The long-awaited decision was a blow to the agency, which was created in the wake of the financial crisis to regulate auto lending, mortgages, credit cards and other products directed at consumers. Ever since, it's been the subject of almost constant criticism from Republicans and the industry, even as it scored its highest-profile victory to date, penalizing Wells Fargo & Co. for opening accounts without clients' knowledge.
The appellate court found the CFPB to be “unconstitutionally structured” because the autonomy vested in Director Richard Cordray — who could only be fired by the president and for cause — was a “gross departure from settled historical practice.”
But the three-judge panel rejected calls to dismantle the agency, instead voiding the for-cause provision and making the director removable by the president at any time and for any reason. “The CFPB therefore will continue to operate and to perform its many duties, but will do so as an executive agency akin to other executive agencies headed by a single person, such as the Department of Justice or the Department of the Treasury,” the court ruled.
The court's decision allows the CFPB to continue operating as an agency, but orders it to operate as an executive agency like the other executive agencies that are headed by a single individual.
Since it was created, the agency has battled with new-vehicle dealers over interest rates charged buyers and with auto lenders over discrimination.
“We applaud the court for recognizing the overreach created when too much power is vested in an agency virtually unaccountable to anyone,” said Steve Jordan, CEO of the National Independent Automobile Dealers Association. “NIADA supports a common sense approach to consumer protection and fair dealing in the financial marketplace, but the current structure of the CFPB accomplishes neither.”
NIADA hopes to win support for the Financial CHOICE Act, which would restructure the CFPB to be led by a bipartisan, five-member commission like most independent federal agencies.
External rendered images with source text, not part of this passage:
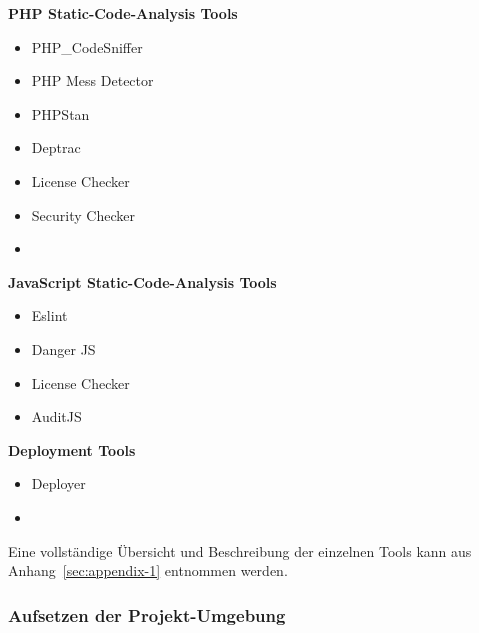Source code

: \hspace{0.025\textwidth}%
\begin{minipage}{0.5\textwidth}
    \textbf{PHP Static-Code-Analysis Tools}
    \vspace{-2mm}
    \begin{itemize}
        \setlength\itemsep{0.05em}
        \item PHP\_CodeSniffer
        \item PHP Mess Detector
        \item PHPStan
        \item Deptrac
        \item License Checker
        \item Security Checker
        \item[]
    \end{itemize}
\end{minipage}
\begin{minipage}{0.475\textwidth}
    \textbf{JavaScript Static-Code-Analysis Tools}
    \vspace{-2mm}
    \begin{itemize}
        \setlength\itemsep{-0.05em}
        \item Eslint
        \item Danger JS
        \item License Checker
        \item AuditJS
    \end{itemize}
    \textbf{Deployment Tools}
    \vspace{-2mm}
    \begin{itemize}
        \item Deployer
        \item[]
    \end{itemize}
    \vspace{-4.5mm}
\end{minipage}

Eine vollständige Übersicht und Beschreibung der einzelnen Tools kann aus Anhang\ \ref{sec:appendix-1} entnommen werden.

\subsubsection{Aufsetzen der Projekt-Umgebung}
The bill also would subject the CFPB's budget to Congressional oversight through the appropriations process.
Considering options
Moira Vahey, a CFPB spokeswoman, said the agency was considering its options for further review of the ruling, while remaining focused on its mission.
“The Bureau respectfully disagrees with the Court's decision,” Ms. Vahey said in an emailed statement. “The Bureau believes that Congress's decision to make the director removable only for cause is consistent with Supreme Court precedent.”
The bureau's options include seeking reconsideration by the full complement of judges on the Washington-based court and petitioning for U.S. Supreme Court review.
Other business and trade groups also welcomed the ruling, while consumer advocacy groups condemned it.
“The D.C. Circuit's decision eliminating the CFPB director's independence threatens the ability of the agency to be a tough protector of consumer interests,” said Public Citizen President Robert Weissman.
Sam Kazman, general counsel of the Competitive Enterprise institute, called the ruling “a great day for limited government and the constitutional separation of powers.” The ruling, he added, would “play a major role in providing proper accountability for this rogue agency.”
Drew praise
The court action comes only a month after the CFPB drew praise from Democrats, including presidential candidate Hillary Clinton, for its role in fining Well Fargo $185 million to resolve allegations that bank employees opened deposit and credit-card accounts without customer approval to satisfy sales goals and earn financial rewards. The bank agreed to pay $100 million of that to the CFPB.
Democrats had hailed the enforcement action as a victory for the CFPB and used it to emphasize the need for the agency. They attacked Republican lawmakers who support legislation that would undo the 2010 Dodd-Frank Act and with it, the bureau.